Nor are there specific data on the cell surface receptors for GV, although various studies have demonstrated significant differences in the binding capacity and cytotoxicity between the pathogenic and non-pathogenic strains of this microorganism.30,31 Various GV ecotypes are capable of altering the adhesion of Lactobacillus, measured by cell-surface glycosaminoglycans, thanks to the production of glycosidases which degrade these receptors.31,32 In addition, the production of sialidases and vaginolysin is capable of altering the epithelial cells, therefore affecting the bound microbiota.33 Furthermore, lactobacilli are capable of affecting both the binding and the internalisation of GV, interfering with its pili and with fibronectin-binding proteins.30

How does the protection and alteration of the vaginal ecosystem occur?

Lactobacilli play a key role in the protection of the vaginal mucosa and in the inhibition of colonisation by pathogenic bacteria through a series of mechanisms1:

  • (a)

    Adhesion to glycolipid receptors on the surface of vaginal epithelial cells. The presence of high volumes of Lactobacillus inoculum in the vaginal discharge of healthy premenopausal women (107–108CFU/g) prevents the binding of genitourinary pathogens to these receptors by means of a competitive exclusion mechanism.

  • (b)

    Coaggregation of Lactobacillus with pathogens and autoaggregation or quorum sensing.

Both mechanisms contribute to the formation of the biofilm in a healthy vagina and to the inhibition of the growth of pathogens. In a study of three vaginal populations of lactobacilli (Lactobacillus acidophilus, L. gasseri and L. jensenii), the autoaggregation ability measured by surface proteins or lipoproteins was demonstrated. In addition, the three strains adhered strongly to vaginal epithelial cells by glycoproteins (L. acidophilus and L. gasseri) and carbon hydrates (L. jensenii), while the lactobacilli recovered from other sources, such as dairy products, adhere in significantly lower numbers, which indicates that adherence is an idiosyncratic property of vaginal lactobacilli.34

  • (c)

    Vaginal acidification with the production of lactic acid. Metabolomic studies24 have observed the production of lactic acid, acetic acid, glycerol and others in a healthy vagina, while in BV there is 2-hydroxyvalerate, gamma-hydroxybutyrate or succinate. A diagnostic test could be developed to detect gamma-hydroxybutyrate in vaginal swabs with an elevated pH.

  • (d)

    The production of H2O2, bacteriocins and biosurfactants contributes to the inhibition of the growth of some pathogens.

On the other hand, the factors which alter the ecosystem would be:

  • (a)

    Excessive vaginal douches. Vaginal douches35 are defined as the use of a liquid solution in the vagina. It is estimated that they are used by 27–59% of women depending on ethnic, cultural and educational differences. Most studies advise against their use, although some see them as beneficial with the use of acetic acid to eliminate semen and the possible transmission of pathogens, unpleasant vaginal odour and to relive vaginal irritation. However, it is known that it increases the risk of developing BV an average of 2.1-fold (use of vaginal douches ≥once per month increases the risk 1.6-fold; ≥twice per month increases the risk 2.5-fold; and douches in the last two months increases the risk 2.9-fold).

  • (b)

    Use of spermicides (nonoxynol-9).

  • (c)

    Antibiotics.

  • (d)

    Phages (not tested). It is postulated that there is sexual transmission of phages with the ability to destroy the Lactobacillus population. Tobacco behaves as a facilitating factor, through the production of benzo[a]pyrene diol epoxide type promoters.
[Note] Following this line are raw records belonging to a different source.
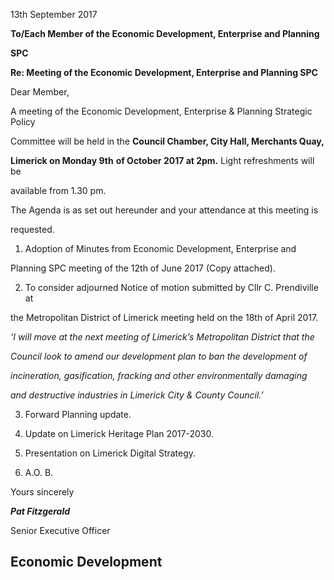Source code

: 13th September 2017

**To/Each Member of the Economic Development, Enterprise and Planning**

**SPC**

**Re: Meeting of the Economic Development, Enterprise and Planning SPC**

Dear Member,

A meeting of the Economic Development, Enterprise & Planning Strategic Policy

Committee will be held in the **Council Chamber, City Hall, Merchants Quay,**

**Limerick on Monday 9th** **of October 2017 at 2pm.** Light refreshments will be

available from 1.30 pm.

The Agenda is as set out hereunder and your attendance at this meeting is

requested.

1. Adoption of Minutes from Economic Development, Enterprise and

Planning SPC meeting of the 12th of June 2017 (Copy attached).

2. To consider adjourned Notice of motion submitted by Cllr C. Prendiville at

the Metropolitan District of Limerick meeting held on the 18th of April 2017.

*‘I will move at the next meeting of Limerick’s Metropolitan District that the*

*Council look to amend our development plan to ban the development of*

*incineration, gasification, fracking and other environmentally damaging*

*and destructive industries in Limerick City & County Council.’*

3. Forward Planning update.

4. Update on Limerick Heritage Plan 2017-2030.

5. Presentation on Limerick Digital Strategy.

6. A.O. B.

Yours sincerely

***Pat Fitzgerald***

Senior Executive Officer

Economic Development
---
Models and new theories of the aetiology of bacterial vaginosis

Three explanatory models of BV have been proposed,1 and all of them are in agreement in that there is: reduction of Lactobacillus spp., exposure and growth of BVAB and other BV-associated bacteria, and an increase in vaginal pH.
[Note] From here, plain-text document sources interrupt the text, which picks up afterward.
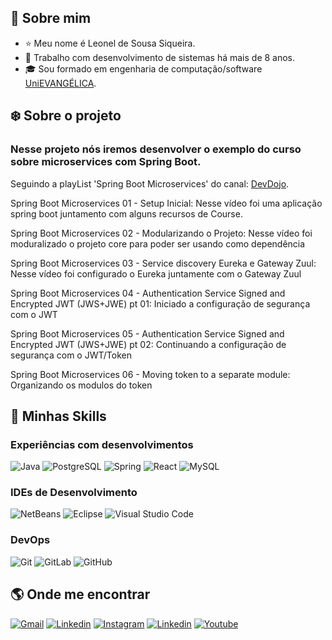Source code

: ## :boy: Sobre mim
* :star: Meu nome é Leonel de Sousa Siqueira.
* :briefcase: Trabalho com desenvolvimento de sistemas há mais de 8 anos.
* :mortar_board: Sou formado em engenharia de computação/software [UniEVANGÉLICA](https://www4.unievangelica.edu.br/).

## :snowflake: Sobre o projeto
### Nesse projeto nós iremos desenvolver o exemplo do curso sobre microservices com Spring Boot.

Seguindo a playList 'Spring Boot Microservices' do canal: [DevDojo](https://www.youtube.com/watch?v=wuu80nCpjdA&list=PL62G310vn6nH_iMQoPMhIlK_ey1npyUUl&index=3).

<p>Spring Boot Microservices 01 - Setup Inicial: Nesse vídeo foi uma aplicação spring boot juntamento com alguns recursos de Course.</p>
<p>Spring Boot Microservices 02 - Modularizando o Projeto: Nesse vídeo foi moduralizado o projeto core para poder ser usando como dependência</p>
<p>Spring Boot Microservices 03 - Service discovery Eureka e Gateway Zuul: Nesse vídeo foi configurado o Eureka juntamente com o Gateway Zuul</p>
<p>Spring Boot Microservices 04 - Authentication Service Signed and Encrypted JWT (JWS+JWE) pt 01: Iniciado a configuração de segurança com o JWT</p>
<p>Spring Boot Microservices 05 - Authentication Service Signed and Encrypted JWT (JWS+JWE) pt 02: Continuando a configuração de segurança com o JWT/Token</p>
<p>Spring Boot Microservices 06 - Moving token to a separate module: Organizando os modulos do token</p>


## :rocket: Minhas Skills
### Experiências com desenvolvimentos
![Java](https://img.shields.io/badge/-Java-333333?style=flat&logo=Java&logoColor=007396)
![PostgreSQL](https://img.shields.io/badge/-PostgreSQL-333333?style=flat&logo=postgresql)
![Spring](https://img.shields.io/badge/-Spring-333333?style=flat&logo=spring)
![React](https://img.shields.io/badge/-React-333333?style=flat&logo=react)
![MySQL](https://img.shields.io/badge/-MySQL-333333?style=flat&logo=mysql)
### IDEs de Desenvolvimento
![NetBeans](https://img.shields.io/badge/-NetBeans-333333?style=flat&logo=apachenetbeanside)
![Eclipse](https://img.shields.io/badge/-Eclipse-333333?style=flat&logo=eclipse-ide&logoColor=2C2255)
![Visual Studio Code](https://img.shields.io/badge/-Visual%20Studio%20Code-333333?style=flat&logo=visual-studio-code&logoColor=007ACC)
### DevOps
![Git](https://img.shields.io/badge/-Git-333333?style=social&logo=git)
![GitLab](https://img.shields.io/badge/-GitLab-333333?style=social&logo=gitlab)
![GitHub](https://img.shields.io/badge/-GitHub-333333?style=social&logo=github)

## :earth_americas: Onde me encontrar
[![Gmail](https://img.shields.io/badge/-Gmail-d3d3d3?style=flat-square&labelColor=006bed&logo=Gmail&logoColor=white)](mailto:leonel55sousa@gmail.com)
[![Linkedin](https://img.shields.io/badge/-Linkedin-d3d3d3?style=flat-square&labelColor=blue&logo=Linkedin&logoColor=white)](https://www.linkedin.com/in/leonel-de-sousa-siqueira-85866749/)
[![Instagram](https://img.shields.io/badge/-Instagram-d3d3d3?style=flat-square&labelColor=DF0174&logo=instagram&logoColor=white)](https://www.instagram.com/leonelsousas/)
[![Linkedin](https://img.shields.io/badge/-Facebook-d3d3d3?style=flat-square&labelColor=3b5998&logo=facebook&logoColor=white)](https://www.facebook.com/leonel.siqueira.395/)
[![Youtube](https://img.shields.io/badge/-Youtube-d3d3d3?style=flat-square&labelColor=ff0020&logo=youtube&logoColor=white)](https://www.youtube.com/channel/UCTtQi-lpQU-KjTjdCsjKyhQ)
The three proposed models are: (a) depletion of Lactobacillus spp. model, (b) primary pathogen model and (c) polymicrobial pathogen model:

  • (a)

    In the first model, it is established that there is a reduction of H2O2-producing Lactobacillus spp., prior to the increase in vaginal pH which triggers the overgrowth of anaerobes producing BV. However, in opposition to this theory, there is the theory that there are healthy women without Lactobacillus and, furthermore, there are women in whom AV is isolated who produce lactic acid. According to this model, a treatment strategy would be the use of probiotics and acidifying agents.

  • (b)

    In the primary pathogen model, a pathogen such as GV would be introduced due to sexual activity which creates the conditions, due to its virulence factors and the formation of the biofilm, for the growth of an intermediate microbiota and, finally, the establishment of the BV-associated microbiota. Contrary to this model is the fact that GV is also detected in healthy women who are not sexually active, although it could be different genotypes and biotypes (e.g. biotype 5 is observed in healthy women). According to this model, agents which alter the GV biofilm could be used as treatment.

  • (c)

    In the polymicrobial pathogen model, it would be a set of BV bacteria which trigger colonisation after sexual activity, without the presence of an intermediate microbiota, with synergisms among them which would reduce the Lactobacillus population. In this case, and in opposition to this model, is the lower virulence of these other BV bacteria compared to that presented by GV. Treatment in this model should include agents which alter the polymicrobial biofilm.

  • (d)

    There are other proposed models or theories apart from the above-mentioned three:

  • (d1)

    BV-associated bacteria are internalised in the epithelial cells, meaning that microorganisms such as GV, AV and P. bivia would escape the defences and the action of antibiotics such as clindamycin and metronidazole. There is no evidence of this mechanism.

  • (d2)

    Alkaline semen would reduce the acidity of the vagina by increasing the pH after sexual intercourse, promoting the growth of GV. In this case, it could be defined as a sexually associated infection more than as an STI in the strict sense of the term.

  • (d3)

    Genetic polymorphisms would promote BV. There are no data.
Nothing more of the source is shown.